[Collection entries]
*-*-*

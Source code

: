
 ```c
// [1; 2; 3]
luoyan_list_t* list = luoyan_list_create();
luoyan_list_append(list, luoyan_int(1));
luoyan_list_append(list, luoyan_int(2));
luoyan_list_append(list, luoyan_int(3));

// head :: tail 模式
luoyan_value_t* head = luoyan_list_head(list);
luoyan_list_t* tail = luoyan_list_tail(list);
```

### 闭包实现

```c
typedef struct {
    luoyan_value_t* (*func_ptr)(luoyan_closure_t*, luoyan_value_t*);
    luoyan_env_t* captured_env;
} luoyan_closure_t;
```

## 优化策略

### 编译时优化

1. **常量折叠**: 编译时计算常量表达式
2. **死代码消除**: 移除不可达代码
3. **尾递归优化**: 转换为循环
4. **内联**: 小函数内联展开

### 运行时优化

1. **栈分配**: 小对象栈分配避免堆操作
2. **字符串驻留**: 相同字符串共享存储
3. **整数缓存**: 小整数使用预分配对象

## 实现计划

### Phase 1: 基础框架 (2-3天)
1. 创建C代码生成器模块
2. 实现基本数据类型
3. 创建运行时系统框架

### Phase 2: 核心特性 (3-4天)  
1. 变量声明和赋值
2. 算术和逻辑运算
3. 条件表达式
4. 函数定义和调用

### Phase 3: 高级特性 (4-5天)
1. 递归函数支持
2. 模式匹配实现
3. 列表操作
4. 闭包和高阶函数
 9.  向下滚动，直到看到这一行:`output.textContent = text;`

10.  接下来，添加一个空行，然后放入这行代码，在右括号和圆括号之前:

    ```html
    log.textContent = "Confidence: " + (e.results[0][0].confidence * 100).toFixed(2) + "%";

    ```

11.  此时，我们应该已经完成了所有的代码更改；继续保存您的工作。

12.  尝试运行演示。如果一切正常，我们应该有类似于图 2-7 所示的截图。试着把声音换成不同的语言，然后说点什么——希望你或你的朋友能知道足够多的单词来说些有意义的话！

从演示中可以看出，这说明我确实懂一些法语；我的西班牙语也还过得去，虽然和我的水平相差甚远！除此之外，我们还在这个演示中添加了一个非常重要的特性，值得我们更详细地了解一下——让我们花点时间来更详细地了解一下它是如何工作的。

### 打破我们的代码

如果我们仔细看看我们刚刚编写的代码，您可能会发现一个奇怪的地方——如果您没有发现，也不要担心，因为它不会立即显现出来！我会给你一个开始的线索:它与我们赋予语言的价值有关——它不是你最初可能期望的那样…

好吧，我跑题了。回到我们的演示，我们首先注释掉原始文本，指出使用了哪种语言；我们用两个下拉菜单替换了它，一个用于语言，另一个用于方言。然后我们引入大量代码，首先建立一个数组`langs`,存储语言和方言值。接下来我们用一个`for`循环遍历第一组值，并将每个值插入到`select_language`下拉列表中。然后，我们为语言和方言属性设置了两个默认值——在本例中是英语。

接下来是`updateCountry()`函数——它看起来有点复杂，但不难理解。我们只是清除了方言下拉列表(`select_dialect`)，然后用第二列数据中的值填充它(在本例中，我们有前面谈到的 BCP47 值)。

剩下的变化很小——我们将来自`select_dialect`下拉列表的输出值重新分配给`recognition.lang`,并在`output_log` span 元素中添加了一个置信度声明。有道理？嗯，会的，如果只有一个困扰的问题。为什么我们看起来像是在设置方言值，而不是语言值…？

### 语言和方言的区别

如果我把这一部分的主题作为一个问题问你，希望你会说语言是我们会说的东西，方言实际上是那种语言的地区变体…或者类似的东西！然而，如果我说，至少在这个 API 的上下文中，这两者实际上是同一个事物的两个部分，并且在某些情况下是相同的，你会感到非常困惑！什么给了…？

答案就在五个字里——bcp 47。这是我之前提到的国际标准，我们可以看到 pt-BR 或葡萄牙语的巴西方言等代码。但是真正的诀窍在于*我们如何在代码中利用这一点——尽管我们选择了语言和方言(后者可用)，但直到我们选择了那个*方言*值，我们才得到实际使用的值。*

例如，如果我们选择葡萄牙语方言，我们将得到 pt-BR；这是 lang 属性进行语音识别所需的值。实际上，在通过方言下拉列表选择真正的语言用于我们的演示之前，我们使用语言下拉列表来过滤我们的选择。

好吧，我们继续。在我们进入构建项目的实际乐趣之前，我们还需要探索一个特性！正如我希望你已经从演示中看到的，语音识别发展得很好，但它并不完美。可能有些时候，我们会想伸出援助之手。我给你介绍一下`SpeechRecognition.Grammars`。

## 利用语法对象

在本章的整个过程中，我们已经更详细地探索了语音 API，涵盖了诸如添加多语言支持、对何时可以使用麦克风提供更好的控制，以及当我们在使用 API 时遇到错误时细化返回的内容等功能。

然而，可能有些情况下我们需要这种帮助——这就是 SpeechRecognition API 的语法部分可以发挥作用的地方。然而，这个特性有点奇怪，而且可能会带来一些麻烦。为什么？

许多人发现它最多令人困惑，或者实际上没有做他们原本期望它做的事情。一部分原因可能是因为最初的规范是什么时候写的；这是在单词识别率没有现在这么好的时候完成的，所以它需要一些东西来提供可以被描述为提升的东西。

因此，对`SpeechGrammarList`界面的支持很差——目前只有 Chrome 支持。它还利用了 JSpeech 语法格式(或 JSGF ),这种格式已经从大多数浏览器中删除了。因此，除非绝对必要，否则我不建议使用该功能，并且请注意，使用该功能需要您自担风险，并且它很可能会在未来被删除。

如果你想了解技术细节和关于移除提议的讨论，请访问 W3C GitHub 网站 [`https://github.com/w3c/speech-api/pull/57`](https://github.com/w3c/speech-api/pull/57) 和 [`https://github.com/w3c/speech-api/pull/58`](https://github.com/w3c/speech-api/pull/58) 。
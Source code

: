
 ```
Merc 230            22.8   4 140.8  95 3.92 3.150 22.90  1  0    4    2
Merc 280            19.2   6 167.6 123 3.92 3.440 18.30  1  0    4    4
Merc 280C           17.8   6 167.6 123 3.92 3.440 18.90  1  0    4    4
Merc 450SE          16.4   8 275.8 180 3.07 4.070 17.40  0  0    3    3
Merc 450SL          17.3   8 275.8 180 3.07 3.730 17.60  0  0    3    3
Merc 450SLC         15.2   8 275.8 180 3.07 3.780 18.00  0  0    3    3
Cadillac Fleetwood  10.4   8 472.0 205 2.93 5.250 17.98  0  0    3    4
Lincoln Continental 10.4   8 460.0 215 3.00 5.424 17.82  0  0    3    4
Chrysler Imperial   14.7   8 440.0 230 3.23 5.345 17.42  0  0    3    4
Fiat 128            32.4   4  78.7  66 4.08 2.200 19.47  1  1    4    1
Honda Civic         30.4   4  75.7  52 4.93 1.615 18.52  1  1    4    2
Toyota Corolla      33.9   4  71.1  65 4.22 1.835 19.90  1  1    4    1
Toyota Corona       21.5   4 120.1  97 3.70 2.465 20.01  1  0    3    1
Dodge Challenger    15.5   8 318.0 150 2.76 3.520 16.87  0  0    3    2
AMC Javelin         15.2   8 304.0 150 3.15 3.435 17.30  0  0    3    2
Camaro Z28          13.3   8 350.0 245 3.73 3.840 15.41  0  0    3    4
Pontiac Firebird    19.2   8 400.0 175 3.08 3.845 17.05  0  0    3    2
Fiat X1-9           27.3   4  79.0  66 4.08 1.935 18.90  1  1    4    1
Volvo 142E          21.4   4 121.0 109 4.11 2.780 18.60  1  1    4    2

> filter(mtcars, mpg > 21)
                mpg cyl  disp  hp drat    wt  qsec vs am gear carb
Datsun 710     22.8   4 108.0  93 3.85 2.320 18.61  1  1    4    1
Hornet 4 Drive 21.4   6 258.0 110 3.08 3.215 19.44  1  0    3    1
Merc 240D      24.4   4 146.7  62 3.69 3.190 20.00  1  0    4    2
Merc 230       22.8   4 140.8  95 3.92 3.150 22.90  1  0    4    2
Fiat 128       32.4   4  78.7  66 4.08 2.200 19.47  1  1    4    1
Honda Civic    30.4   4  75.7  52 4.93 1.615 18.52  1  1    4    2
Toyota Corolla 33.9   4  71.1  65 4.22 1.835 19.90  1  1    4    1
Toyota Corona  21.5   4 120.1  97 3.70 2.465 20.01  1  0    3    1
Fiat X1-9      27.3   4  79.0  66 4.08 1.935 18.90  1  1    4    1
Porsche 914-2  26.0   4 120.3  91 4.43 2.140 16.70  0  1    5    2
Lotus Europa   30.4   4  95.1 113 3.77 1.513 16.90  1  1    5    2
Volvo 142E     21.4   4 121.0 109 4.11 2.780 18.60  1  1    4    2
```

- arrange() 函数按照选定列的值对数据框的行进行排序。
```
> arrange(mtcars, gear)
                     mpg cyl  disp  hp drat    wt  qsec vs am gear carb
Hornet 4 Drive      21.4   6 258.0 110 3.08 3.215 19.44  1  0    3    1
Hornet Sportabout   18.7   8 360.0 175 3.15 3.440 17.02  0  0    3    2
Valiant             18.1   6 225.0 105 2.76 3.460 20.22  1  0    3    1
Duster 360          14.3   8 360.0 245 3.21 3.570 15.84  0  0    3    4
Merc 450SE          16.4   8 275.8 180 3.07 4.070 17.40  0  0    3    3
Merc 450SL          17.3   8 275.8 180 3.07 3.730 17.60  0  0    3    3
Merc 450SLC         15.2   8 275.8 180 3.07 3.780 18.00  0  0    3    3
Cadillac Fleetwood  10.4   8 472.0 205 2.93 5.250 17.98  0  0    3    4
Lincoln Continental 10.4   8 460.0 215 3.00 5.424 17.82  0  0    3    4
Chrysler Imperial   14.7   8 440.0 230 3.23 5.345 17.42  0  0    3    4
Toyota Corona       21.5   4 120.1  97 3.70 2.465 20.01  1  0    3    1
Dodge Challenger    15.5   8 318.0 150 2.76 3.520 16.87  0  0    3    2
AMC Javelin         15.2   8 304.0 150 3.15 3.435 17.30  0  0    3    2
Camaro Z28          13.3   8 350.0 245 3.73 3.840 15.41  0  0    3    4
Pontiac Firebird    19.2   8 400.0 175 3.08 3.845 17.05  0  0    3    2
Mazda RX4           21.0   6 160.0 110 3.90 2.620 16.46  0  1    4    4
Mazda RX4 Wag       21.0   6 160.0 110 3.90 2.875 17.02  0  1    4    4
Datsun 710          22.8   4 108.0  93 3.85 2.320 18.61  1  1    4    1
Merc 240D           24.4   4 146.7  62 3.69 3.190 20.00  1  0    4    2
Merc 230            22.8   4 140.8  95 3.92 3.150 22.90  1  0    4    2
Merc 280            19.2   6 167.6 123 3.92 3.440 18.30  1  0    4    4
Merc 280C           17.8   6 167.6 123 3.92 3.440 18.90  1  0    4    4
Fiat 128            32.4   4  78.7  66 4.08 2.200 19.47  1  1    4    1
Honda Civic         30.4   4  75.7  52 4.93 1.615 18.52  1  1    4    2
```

*-*-*

## Exercise description
Please go through the data above and copy each line that has the word "arrange".

## Response to the exercise
- arrange() 函数按照选定列的值对数据框的行进行排序。
> arrange(mtcars, gear)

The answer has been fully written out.